### Material for the task
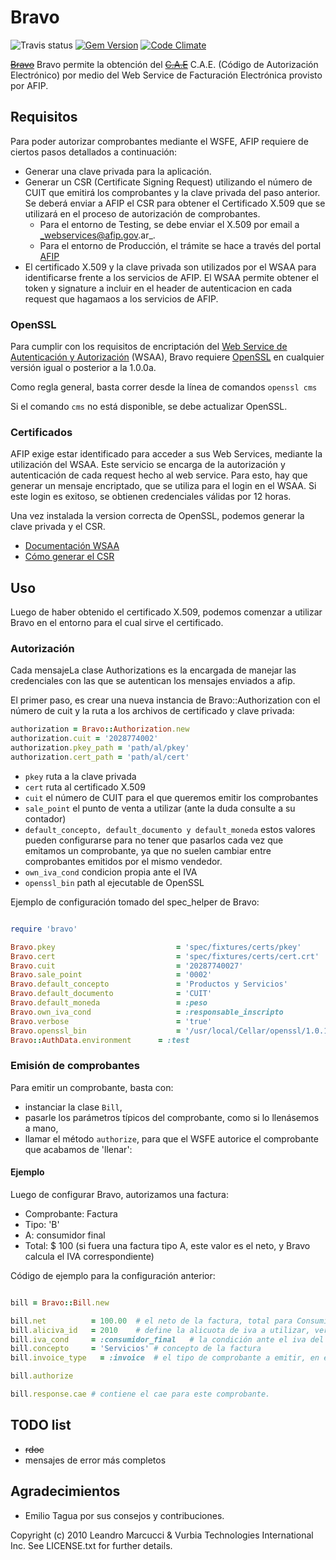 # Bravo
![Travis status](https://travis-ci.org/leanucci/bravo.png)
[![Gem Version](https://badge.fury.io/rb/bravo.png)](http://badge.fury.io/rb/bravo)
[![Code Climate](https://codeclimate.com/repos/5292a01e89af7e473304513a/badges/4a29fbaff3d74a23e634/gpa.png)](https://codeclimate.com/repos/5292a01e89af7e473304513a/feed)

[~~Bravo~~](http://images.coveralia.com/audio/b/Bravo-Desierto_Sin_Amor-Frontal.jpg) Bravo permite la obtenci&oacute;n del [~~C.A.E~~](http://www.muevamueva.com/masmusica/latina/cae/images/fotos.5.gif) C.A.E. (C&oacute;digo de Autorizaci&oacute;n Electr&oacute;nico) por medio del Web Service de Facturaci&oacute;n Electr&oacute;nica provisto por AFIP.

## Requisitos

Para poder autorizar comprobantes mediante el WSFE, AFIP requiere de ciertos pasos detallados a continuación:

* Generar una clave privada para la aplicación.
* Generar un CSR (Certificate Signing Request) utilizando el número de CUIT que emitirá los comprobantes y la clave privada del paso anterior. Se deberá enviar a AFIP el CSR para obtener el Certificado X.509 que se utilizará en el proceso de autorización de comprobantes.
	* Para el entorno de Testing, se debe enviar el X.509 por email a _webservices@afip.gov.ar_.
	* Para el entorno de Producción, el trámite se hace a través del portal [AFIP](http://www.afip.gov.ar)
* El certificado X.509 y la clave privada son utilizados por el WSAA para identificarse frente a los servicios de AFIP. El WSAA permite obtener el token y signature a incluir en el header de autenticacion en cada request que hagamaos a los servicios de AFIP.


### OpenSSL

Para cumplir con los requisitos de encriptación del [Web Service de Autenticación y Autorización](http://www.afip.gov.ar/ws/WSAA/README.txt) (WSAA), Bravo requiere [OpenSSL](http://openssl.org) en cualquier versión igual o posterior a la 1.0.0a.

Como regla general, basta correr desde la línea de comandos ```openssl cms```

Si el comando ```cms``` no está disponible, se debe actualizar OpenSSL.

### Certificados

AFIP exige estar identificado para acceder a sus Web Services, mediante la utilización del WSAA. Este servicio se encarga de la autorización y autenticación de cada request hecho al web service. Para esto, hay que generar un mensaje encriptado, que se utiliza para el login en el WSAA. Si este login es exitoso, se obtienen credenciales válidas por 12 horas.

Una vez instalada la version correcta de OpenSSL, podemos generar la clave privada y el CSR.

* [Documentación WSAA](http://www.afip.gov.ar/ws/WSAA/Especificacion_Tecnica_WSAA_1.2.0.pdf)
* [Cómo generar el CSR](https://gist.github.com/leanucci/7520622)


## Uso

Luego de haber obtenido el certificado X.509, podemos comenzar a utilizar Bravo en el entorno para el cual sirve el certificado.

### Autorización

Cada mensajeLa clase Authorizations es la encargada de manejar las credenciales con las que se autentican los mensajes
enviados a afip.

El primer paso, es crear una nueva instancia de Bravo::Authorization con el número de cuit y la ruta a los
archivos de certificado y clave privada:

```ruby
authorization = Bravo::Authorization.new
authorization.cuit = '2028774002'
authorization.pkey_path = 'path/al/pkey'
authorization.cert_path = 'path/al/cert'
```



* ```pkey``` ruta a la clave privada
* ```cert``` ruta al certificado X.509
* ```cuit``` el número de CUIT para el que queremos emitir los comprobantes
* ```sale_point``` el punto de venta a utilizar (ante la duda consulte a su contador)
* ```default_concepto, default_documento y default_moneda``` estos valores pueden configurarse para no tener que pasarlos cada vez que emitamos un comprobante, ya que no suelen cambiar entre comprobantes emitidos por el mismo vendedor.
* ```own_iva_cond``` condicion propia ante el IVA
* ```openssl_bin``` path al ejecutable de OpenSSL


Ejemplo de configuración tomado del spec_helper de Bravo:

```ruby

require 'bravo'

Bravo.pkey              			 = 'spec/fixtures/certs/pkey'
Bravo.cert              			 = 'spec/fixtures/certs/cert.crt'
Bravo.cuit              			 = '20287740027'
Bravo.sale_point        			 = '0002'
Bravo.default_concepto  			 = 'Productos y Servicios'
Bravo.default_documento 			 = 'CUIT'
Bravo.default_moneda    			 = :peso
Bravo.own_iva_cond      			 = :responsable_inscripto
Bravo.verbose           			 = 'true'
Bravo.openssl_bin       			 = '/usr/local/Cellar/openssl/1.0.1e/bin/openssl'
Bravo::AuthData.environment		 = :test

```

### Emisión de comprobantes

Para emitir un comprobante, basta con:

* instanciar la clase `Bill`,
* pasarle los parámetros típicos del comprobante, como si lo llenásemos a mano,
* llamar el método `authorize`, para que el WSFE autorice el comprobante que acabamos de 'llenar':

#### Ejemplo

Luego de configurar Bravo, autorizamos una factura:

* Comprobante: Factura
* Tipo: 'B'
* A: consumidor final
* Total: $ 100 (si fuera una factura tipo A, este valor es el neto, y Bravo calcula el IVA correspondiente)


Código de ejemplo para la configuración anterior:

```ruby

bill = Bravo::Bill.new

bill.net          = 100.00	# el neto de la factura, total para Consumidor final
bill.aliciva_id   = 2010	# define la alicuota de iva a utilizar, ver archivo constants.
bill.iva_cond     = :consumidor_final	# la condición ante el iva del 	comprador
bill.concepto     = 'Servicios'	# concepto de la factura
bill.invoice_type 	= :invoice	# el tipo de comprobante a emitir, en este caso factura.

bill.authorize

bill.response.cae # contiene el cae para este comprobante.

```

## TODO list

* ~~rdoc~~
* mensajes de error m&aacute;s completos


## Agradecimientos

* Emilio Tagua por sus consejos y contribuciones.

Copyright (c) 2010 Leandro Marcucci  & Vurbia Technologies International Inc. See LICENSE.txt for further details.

...

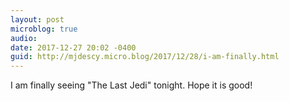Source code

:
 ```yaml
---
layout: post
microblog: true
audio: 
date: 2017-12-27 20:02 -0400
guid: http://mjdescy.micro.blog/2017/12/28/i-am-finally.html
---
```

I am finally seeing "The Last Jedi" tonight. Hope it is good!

### Brief
Return, unchanged, the run of lines above that opens with the line containing "ejecutable de OpenSSL" and closes with the line containing "instanciar la clase". Include both.

### Answer to the exercise
* ```openssl_bin``` path al ejecutable de OpenSSL


Ejemplo de configuración tomado del spec_helper de Bravo:

```ruby

require 'bravo'

Bravo.pkey              			 = 'spec/fixtures/certs/pkey'
Bravo.cert              			 = 'spec/fixtures/certs/cert.crt'
Bravo.cuit              			 = '20287740027'
Bravo.sale_point        			 = '0002'
Bravo.default_concepto  			 = 'Productos y Servicios'
Bravo.default_documento 			 = 'CUIT'
Bravo.default_moneda    			 = :peso
Bravo.own_iva_cond      			 = :responsable_inscripto
Bravo.verbose           			 = 'true'
Bravo.openssl_bin       			 = '/usr/local/Cellar/openssl/1.0.1e/bin/openssl'
Bravo::AuthData.environment		 = :test

```

### Emisión de comprobantes

Para emitir un comprobante, basta con:

* instanciar la clase `Bill`,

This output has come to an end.